Em primeiro lugar, a crise poderia receber diversas adjetivações, exceto a de "surpreendente". Chama atenção o fato de haver, bem difundida entre diversas pessoas e setores, alguma surpresa nos embates que têm sido vistos e amplamente noticiados.

Talvez a surpresa seja decorrente de uma percepção particular sobre o bolsonarismo: a de considerá-lo como uma "seita". Seita, aqui, no sentido que o termo tinha na Idade Moderna, derivado do substantivo latino secta, que a definia como "modo ou gênero (ou filosofia) de vida" e, no Directorium Inquisitorum, escrito em 1376 e republicado em 1578 pelo inquisidor Francisco de La Peña, o qual a definia como aqueles que escolhiam e seguiam obstinadamente algo considerado heterodoxo.

Dito de outra forma, há uma maneira de se ver o bolsonarismo como um grupo que segue uma determinada doutrina univocamente. Tendo a vê-lo, contudo, de maneira diferente: no caso, não como um corpo doutrinal político coeso e coerente, mas como um fenômeno que articula rejeições – às instituições democráticas liberais, como imprensa, universidades, especialistas, partidos tradicionais, etc. – e uma afirmação antissistêmica, que funciona como poderoso catalizador de frustrações, materiais e simbólicas, de uma sociedade periférica no capitalismo tardio – a brasileira.

Dito isso, vejo que o que melhor articula bolsonaristas entre si seja uma prática política, calcada nas rejeições e afirmação mencionadas no parágrafo anterior, somada a um corpo mais ou menos coerente de ideologias pró establishment – ultraliberalismo econômico, maior ou menor conservadorismo social – e, claro, um senso de oportunidade diante das possibilidades abertas na cena política brasileira com a irrupção, em 2013, do acordo que era vigente na vacilante democracia liberal brasileira.

Assim, é possível esboçar duas razões complementares para se pensar a crise no PSL. Episódios como a suposta fusão com o DEM ou a procura de Bolsonaro por uma saída jurídica do PSL e manter algumas prerrogativas deixam claro que existe o interesse no fundo partidário. Este deve ser imenso, uma vez que o partido, "nanico" até as eleições de 2014, experimentou um crescimento vertiginoso nas eleições de 2018 sob a onda conservadora do bolsonarismo.
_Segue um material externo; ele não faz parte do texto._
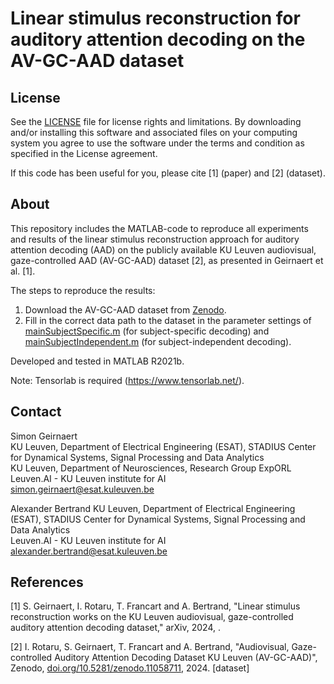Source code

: # Linear stimulus reconstruction for auditory attention decoding on the AV-GC-AAD dataset

## License

See the [LICENSE](LICENSE.md) file for license rights and limitations. By downloading and/or installing this software and associated files on your computing system you agree to use the software under the terms and condition as specified in the License agreement.

If this code has been useful for you, please cite [1] (paper) and [2] (dataset).

## About

This repository includes the MATLAB-code to reproduce all experiments and results of the linear stimulus reconstruction approach for auditory attention decoding (AAD) on the publicly available KU Leuven audiovisual, gaze-controlled AAD (AV-GC-AAD) dataset [2], as presented in Geirnaert et al. [1].

The steps to reproduce the results:
1. Download the AV-GC-AAD dataset from [Zenodo](https://zenodo.org/records/11058711).
2. Fill in the correct data path to the dataset in the parameter settings of [mainSubjectSpecific.m](mainSubjectSpecific.m) (for subject-specific decoding) and [mainSubjectIndependent.m](mainSubjectIndependent.m) (for subject-independent decoding). 

Developed and tested in MATLAB R2021b.

Note: Tensorlab is required (https://www.tensorlab.net/).

## Contact
Simon Geirnaert  
KU Leuven, Department of Electrical Engineering (ESAT), STADIUS Center for Dynamical Systems, Signal Processing and Data Analytics  
KU Leuven, Department of Neurosciences, Research Group ExpORL  
Leuven.AI - KU Leuven institute for AI  
<simon.geirnaert@esat.kuleuven.be>

Alexander Bertrand
KU Leuven, Department of Electrical Engineering (ESAT), STADIUS Center for Dynamical Systems, Signal Processing and Data Analytics  
Leuven.AI - KU Leuven institute for AI  
<alexander.bertrand@esat.kuleuven.be>

 ## References
 
[1] S. Geirnaert, I. Rotaru, T. Francart and A. Bertrand, "Linear stimulus reconstruction works on the KU Leuven audiovisual, gaze-controlled auditory attention decoding dataset," arXiv, 2024, []().

[2] I. Rotaru, S. Geirnaert, T. Francart and A. Bertrand, "Audiovisual, Gaze-controlled Auditory Attention Decoding Dataset KU Leuven (AV-GC-AAD)", Zenodo, [doi.org/10.5281/zenodo.11058711](https://zenodo.org/records/11058711), 2024. [dataset]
Não menos importante, citando alguns parlamentares como exemplo, dentre eles o deputado federal Alexandre Frota (PSDB-SP), a deputada estadual Janaína Paschoal (PSL-SP), passando pela deputada federal Carla Zambelli (PSL-SP) – um dos cinco deputados suspensos pela sigla – ao deputado Delegado Waldir (PSL-GO) – líder do partido na Câmara, hoje no centro da disputa interna que racha a sigla -, deve-se perguntar como e até quando poderão seguir o fluxo da onda conservadora que levou o bolsonarismo ao Palácio do Planalto.

É possível que algumas figuras vislumbrem na atual crise um momento de se desvincular de um iminente desastre. Também é possível que outras prefiram permanecer e se aferrar mais ao bolsonarismo, apostando vislumbrar novos horizontes dessa mesma onda conservadora nas eleições de 2020. Certamente, também é provável haver incontáveis tons de cinza entre uma posição e outra que somente um exame mais minucioso dos embates que vem acontecendo poderia responder de maneira mais incisiva.

Uma breve conclusão que se pode tomar é que a onda conservadora do bolsonarismo é um campo de disputa de diversos agentes políticos, sendo o PSL parte dele. Uma parte talvez muito menor do que os números de deputados eleitos pelo partido em 2018 pareceu, um dia, mostrar. A legenda PSL nunca pareceu, em si, parte orgânica do bolsonarismo e ele não dá qualquer sinal do contrário.

Uma última consideração é sobre uma visão, a meu ver, irrealista, de parte da oposição sobre a crise no PSL. Há uma narrativa de que a crise, se não derrubará o governo, ao menos significará um entrave significativo para o avanço de sua agenda.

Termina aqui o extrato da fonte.